**About this task:**
Beginning at the first line of the data, print each line exactly, stopping after the line that contains "GRSM -0.51686512".

-- Supplied data follows --

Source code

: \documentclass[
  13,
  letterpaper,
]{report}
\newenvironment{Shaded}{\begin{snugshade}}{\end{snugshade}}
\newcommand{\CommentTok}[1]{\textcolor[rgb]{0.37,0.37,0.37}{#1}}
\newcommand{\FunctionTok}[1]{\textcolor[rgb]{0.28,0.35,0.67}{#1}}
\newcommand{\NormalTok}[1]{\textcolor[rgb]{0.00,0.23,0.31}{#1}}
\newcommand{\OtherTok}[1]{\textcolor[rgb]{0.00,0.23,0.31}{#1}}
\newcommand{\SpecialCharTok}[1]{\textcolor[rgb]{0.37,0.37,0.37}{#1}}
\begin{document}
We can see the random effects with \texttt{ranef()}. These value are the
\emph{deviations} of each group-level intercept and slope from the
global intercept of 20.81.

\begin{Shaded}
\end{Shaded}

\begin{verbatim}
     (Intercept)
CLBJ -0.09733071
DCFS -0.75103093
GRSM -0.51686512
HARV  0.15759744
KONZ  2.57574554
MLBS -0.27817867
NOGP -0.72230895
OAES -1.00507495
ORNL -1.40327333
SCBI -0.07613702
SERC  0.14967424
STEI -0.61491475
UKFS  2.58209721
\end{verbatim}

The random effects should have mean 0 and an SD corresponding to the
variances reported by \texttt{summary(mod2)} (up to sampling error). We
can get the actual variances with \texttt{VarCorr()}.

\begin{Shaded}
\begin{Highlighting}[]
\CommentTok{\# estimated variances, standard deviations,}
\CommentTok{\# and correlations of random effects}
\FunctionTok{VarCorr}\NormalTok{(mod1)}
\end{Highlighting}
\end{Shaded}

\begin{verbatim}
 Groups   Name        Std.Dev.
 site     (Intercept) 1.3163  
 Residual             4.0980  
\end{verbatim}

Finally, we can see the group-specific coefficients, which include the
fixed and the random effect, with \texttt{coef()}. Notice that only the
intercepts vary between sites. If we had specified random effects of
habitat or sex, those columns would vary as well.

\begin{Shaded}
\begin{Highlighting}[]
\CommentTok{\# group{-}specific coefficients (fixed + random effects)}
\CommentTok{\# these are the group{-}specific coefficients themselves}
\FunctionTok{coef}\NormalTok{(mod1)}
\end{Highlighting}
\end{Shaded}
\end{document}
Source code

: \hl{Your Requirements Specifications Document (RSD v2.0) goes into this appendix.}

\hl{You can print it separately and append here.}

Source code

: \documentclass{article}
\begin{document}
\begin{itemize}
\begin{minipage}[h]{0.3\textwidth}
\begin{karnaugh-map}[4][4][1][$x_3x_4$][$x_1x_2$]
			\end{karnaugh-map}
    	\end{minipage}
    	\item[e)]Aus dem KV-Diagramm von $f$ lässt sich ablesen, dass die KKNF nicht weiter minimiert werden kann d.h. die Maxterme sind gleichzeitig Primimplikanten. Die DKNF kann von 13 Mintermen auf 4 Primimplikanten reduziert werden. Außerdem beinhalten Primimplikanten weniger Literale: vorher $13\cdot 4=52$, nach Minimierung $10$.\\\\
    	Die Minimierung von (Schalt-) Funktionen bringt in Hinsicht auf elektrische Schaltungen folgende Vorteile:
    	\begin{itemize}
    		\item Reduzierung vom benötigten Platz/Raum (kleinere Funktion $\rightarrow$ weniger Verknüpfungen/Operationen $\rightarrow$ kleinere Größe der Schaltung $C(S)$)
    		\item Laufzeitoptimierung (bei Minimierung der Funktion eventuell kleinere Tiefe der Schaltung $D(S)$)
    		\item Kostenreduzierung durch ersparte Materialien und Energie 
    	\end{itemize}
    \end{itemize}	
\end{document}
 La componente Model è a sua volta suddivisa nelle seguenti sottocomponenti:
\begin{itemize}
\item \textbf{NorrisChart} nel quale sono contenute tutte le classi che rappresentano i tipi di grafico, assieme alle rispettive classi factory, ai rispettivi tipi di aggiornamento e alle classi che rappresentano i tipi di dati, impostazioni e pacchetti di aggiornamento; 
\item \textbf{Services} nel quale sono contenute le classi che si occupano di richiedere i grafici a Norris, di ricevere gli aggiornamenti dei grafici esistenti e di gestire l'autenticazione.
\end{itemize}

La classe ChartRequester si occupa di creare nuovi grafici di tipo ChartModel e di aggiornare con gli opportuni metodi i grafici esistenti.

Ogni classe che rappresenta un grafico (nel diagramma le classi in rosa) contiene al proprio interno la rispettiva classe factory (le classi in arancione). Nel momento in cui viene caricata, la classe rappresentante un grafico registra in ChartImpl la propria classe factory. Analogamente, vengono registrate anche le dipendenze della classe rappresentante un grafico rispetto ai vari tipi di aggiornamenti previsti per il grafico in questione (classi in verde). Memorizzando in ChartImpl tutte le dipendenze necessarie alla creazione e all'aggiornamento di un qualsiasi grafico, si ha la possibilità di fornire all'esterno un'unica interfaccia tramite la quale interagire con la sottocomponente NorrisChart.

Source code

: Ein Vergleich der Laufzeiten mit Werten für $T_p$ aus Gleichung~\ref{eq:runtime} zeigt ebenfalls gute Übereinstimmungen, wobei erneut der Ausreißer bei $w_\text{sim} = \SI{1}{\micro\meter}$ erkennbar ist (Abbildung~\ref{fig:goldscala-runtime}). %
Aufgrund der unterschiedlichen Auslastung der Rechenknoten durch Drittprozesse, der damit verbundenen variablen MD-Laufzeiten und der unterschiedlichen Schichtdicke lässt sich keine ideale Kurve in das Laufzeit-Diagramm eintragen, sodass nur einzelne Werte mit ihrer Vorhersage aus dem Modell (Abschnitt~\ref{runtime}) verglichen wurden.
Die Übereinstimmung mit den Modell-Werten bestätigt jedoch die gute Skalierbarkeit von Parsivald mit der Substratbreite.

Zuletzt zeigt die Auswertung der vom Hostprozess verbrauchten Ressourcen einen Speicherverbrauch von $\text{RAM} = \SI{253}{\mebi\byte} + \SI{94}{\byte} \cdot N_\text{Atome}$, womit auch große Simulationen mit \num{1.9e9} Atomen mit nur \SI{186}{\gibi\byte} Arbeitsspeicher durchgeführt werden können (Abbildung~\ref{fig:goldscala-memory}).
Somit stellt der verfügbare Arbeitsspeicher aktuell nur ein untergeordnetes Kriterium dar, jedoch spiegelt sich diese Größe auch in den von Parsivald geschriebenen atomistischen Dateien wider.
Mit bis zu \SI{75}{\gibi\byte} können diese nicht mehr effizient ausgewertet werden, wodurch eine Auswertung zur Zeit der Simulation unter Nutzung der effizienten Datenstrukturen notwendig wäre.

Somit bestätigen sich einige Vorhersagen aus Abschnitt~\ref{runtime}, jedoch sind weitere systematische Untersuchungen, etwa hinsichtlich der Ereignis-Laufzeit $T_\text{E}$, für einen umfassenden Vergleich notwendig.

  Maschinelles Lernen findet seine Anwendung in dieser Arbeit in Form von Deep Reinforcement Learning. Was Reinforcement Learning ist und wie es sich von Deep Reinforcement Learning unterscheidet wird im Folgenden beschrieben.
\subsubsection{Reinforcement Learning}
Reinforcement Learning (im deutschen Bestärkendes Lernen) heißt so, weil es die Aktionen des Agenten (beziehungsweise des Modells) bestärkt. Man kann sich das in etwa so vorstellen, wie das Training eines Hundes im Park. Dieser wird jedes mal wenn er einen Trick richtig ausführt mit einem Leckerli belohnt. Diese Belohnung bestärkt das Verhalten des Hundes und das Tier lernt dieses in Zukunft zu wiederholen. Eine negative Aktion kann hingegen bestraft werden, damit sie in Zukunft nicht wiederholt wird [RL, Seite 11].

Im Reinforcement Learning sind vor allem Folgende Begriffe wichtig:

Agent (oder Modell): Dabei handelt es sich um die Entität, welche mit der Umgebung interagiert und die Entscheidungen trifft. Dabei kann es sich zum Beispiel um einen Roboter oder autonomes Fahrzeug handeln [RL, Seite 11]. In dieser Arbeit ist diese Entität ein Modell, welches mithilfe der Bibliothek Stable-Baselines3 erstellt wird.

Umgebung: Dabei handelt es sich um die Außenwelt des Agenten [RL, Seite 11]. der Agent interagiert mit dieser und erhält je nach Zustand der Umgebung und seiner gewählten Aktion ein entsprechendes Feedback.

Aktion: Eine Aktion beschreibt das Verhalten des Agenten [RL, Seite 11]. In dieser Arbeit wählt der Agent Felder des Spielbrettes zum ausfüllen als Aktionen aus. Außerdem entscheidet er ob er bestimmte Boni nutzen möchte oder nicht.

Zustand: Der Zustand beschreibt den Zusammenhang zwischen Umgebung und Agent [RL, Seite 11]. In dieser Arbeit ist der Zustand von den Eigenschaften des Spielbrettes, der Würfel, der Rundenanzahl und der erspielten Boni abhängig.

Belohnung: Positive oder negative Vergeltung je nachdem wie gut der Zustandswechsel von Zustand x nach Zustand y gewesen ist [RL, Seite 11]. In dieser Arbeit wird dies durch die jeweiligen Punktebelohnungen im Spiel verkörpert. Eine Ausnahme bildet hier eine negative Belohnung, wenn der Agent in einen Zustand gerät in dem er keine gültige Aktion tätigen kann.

-- Supplied data concluded --

**Answer box:**
Source code

: \documentclass[
  13,
  letterpaper,
]{report}
\newenvironment{Shaded}{\begin{snugshade}}{\end{snugshade}}
\newcommand{\CommentTok}[1]{\textcolor[rgb]{0.37,0.37,0.37}{#1}}
\newcommand{\FunctionTok}[1]{\textcolor[rgb]{0.28,0.35,0.67}{#1}}
\newcommand{\NormalTok}[1]{\textcolor[rgb]{0.00,0.23,0.31}{#1}}
\newcommand{\OtherTok}[1]{\textcolor[rgb]{0.00,0.23,0.31}{#1}}
\newcommand{\SpecialCharTok}[1]{\textcolor[rgb]{0.37,0.37,0.37}{#1}}
\begin{document}
We can see the random effects with \texttt{ranef()}. These value are the
\emph{deviations} of each group-level intercept and slope from the
global intercept of 20.81.

\begin{Shaded}
\end{Shaded}

\begin{verbatim}
     (Intercept)
CLBJ -0.09733071
DCFS -0.75103093
GRSM -0.51686512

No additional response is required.